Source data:
▼▼▼
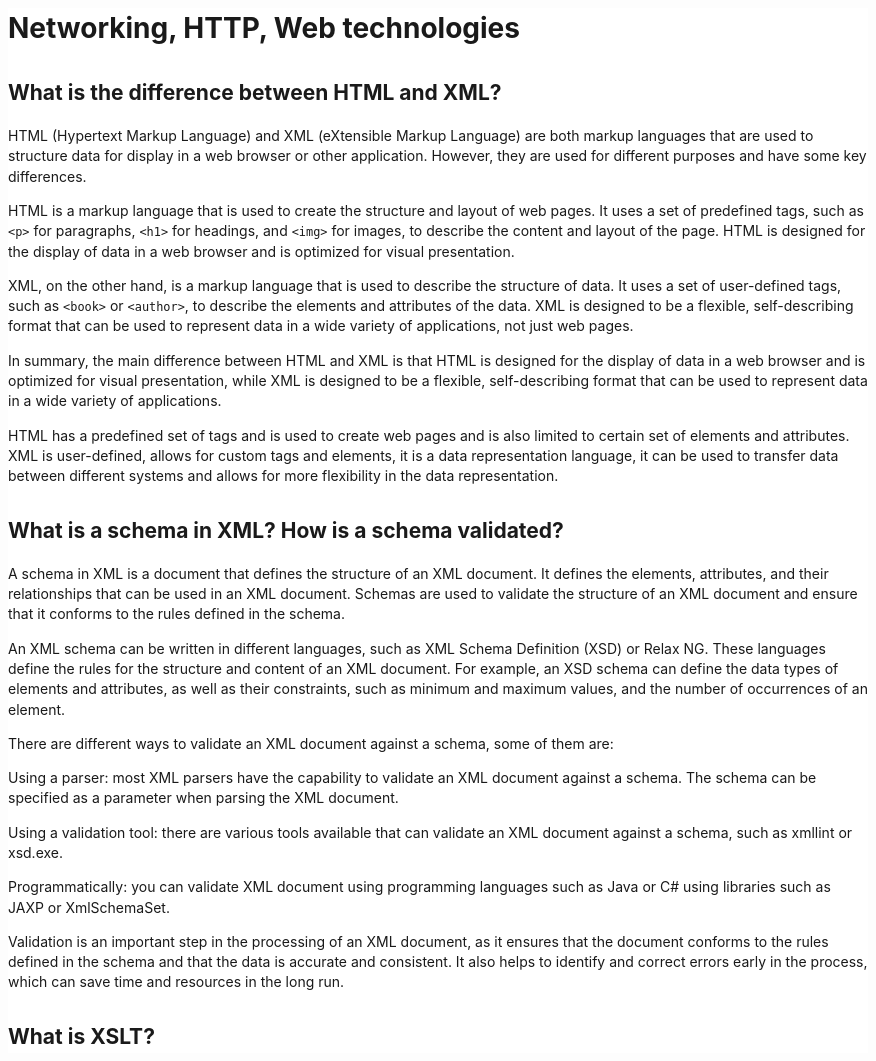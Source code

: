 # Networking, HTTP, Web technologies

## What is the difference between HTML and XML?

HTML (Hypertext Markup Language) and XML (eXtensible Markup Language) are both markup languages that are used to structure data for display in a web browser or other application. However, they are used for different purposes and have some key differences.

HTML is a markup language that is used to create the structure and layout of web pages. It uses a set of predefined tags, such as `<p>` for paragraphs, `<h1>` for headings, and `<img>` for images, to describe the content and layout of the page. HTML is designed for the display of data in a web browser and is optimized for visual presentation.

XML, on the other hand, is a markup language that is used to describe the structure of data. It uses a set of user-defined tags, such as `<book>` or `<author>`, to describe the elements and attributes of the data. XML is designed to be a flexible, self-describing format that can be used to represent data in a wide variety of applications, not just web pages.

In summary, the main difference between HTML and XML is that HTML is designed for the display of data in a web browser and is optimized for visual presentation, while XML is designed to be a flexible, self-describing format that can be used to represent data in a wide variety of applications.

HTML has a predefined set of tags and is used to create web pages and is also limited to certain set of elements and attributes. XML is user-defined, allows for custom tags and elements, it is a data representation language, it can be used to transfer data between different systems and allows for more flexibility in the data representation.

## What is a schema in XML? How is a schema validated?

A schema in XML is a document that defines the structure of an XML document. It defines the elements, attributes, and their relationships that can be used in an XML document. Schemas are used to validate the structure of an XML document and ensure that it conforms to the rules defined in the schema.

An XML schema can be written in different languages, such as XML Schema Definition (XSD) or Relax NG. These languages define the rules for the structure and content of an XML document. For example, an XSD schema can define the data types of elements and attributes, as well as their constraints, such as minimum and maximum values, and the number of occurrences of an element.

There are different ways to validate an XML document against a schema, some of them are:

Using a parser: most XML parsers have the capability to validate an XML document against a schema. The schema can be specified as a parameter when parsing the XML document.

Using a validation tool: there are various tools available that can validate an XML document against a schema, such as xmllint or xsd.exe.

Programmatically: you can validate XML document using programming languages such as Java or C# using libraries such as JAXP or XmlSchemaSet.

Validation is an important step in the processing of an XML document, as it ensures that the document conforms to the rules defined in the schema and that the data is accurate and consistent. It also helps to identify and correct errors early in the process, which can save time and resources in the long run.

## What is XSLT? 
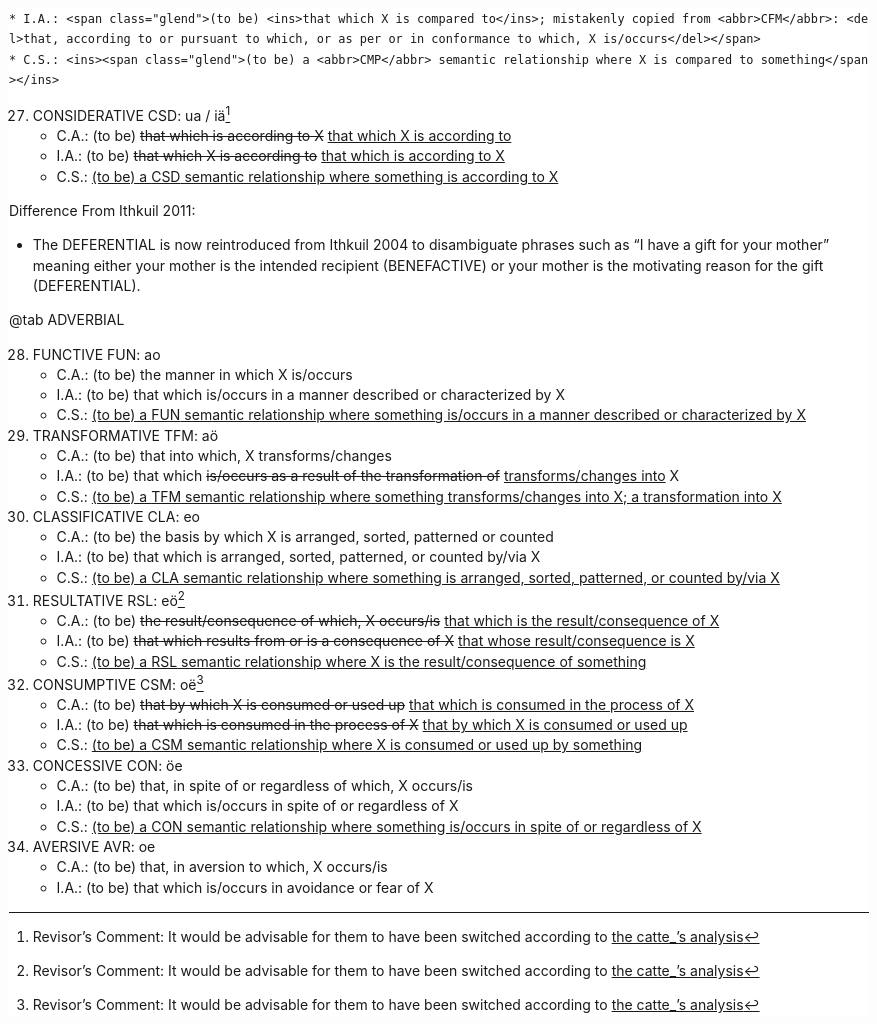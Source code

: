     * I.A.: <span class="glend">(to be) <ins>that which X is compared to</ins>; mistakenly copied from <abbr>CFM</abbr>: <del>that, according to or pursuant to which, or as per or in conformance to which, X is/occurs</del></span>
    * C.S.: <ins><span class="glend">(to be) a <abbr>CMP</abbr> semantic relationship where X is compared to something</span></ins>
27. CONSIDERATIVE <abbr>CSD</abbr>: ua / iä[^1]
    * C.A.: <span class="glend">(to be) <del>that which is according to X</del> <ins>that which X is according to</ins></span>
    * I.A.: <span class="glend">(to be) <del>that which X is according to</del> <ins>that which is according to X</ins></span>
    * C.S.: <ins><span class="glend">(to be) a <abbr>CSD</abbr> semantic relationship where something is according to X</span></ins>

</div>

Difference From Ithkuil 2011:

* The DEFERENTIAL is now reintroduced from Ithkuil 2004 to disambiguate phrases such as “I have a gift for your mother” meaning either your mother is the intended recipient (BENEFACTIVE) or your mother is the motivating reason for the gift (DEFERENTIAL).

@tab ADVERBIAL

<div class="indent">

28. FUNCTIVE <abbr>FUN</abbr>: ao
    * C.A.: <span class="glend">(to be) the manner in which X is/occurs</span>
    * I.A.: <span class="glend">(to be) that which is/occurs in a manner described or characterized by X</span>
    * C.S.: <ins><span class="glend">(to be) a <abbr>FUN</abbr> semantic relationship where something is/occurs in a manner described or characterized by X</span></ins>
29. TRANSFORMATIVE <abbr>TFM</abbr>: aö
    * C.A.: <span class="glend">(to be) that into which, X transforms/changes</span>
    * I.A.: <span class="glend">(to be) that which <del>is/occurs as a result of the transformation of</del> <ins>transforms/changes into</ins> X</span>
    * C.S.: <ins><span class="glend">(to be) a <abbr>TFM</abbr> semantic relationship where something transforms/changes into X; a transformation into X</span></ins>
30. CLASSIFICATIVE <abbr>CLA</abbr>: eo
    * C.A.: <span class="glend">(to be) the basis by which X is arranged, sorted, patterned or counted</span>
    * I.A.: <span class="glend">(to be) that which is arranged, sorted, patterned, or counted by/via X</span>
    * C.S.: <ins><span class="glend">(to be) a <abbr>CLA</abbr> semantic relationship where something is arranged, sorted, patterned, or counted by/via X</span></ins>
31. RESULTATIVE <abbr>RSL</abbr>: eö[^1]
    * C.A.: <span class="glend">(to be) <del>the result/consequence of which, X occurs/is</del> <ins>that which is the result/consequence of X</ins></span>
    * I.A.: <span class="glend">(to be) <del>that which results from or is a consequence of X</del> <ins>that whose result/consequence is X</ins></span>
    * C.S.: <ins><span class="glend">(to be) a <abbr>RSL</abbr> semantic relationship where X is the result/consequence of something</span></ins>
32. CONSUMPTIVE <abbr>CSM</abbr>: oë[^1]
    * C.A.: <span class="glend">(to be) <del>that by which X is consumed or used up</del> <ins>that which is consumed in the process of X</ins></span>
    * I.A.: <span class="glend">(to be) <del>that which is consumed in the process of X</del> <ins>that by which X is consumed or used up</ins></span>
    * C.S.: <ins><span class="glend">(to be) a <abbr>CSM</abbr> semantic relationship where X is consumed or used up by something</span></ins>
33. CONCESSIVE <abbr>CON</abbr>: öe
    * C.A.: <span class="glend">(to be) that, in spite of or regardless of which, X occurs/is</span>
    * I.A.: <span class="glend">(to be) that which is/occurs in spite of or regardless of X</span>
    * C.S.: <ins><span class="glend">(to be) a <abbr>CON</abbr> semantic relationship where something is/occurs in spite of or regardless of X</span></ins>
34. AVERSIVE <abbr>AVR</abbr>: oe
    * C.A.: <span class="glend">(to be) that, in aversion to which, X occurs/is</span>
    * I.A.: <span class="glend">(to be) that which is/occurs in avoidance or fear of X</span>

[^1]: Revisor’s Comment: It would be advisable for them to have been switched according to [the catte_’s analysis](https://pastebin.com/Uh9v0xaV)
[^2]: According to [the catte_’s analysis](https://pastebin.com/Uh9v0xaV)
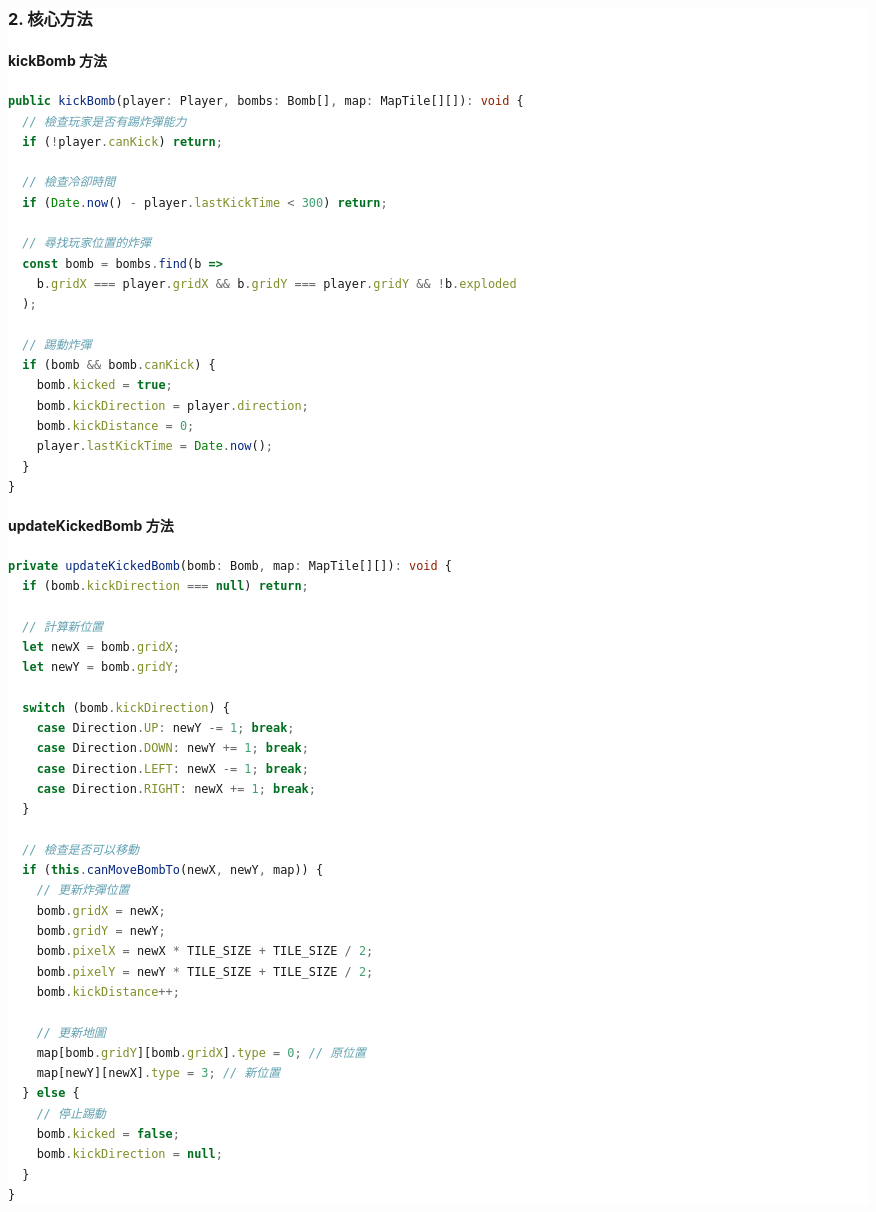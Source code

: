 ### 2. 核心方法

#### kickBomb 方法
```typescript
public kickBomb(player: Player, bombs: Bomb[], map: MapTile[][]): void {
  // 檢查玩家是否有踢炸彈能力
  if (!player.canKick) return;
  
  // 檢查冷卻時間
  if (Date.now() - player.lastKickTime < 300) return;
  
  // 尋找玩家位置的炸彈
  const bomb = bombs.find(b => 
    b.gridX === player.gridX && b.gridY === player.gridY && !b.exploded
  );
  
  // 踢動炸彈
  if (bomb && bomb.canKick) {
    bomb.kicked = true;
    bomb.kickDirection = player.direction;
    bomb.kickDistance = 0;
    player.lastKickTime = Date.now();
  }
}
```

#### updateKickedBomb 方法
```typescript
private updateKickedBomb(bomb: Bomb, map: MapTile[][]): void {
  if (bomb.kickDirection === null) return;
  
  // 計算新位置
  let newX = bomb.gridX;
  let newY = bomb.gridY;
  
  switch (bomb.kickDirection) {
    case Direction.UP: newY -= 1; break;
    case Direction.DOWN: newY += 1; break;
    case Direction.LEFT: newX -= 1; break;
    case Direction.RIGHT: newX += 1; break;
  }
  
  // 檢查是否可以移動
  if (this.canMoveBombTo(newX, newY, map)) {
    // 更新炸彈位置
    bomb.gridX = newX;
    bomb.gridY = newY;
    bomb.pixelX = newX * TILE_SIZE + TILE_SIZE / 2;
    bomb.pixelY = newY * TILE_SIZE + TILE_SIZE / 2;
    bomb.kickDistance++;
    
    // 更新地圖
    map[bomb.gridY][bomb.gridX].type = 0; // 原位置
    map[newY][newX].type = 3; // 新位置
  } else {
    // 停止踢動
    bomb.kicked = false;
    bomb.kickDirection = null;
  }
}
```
▲▲▲
TASK GOAL = From the records above, extract exactly and only the lines that begin at the line with "or used up</ins></span>" and stop after the line with "fear of X</span>".

FINISHED EXERCISE =
    * I.A.: <span class="glend">(to be) <del>that which is consumed in the process of X</del> <ins>that by which X is consumed or used up</ins></span>
    * C.S.: <ins><span class="glend">(to be) a <abbr>CSM</abbr> semantic relationship where X is consumed or used up by something</span></ins>
33. CONCESSIVE <abbr>CON</abbr>: öe
    * C.A.: <span class="glend">(to be) that, in spite of or regardless of which, X occurs/is</span>
    * I.A.: <span class="glend">(to be) that which is/occurs in spite of or regardless of X</span>
    * C.S.: <ins><span class="glend">(to be) a <abbr>CON</abbr> semantic relationship where something is/occurs in spite of or regardless of X</span></ins>
34. AVERSIVE <abbr>AVR</abbr>: oe
    * C.A.: <span class="glend">(to be) that, in aversion to which, X occurs/is</span>
    * I.A.: <span class="glend">(to be) that which is/occurs in avoidance or fear of X</span>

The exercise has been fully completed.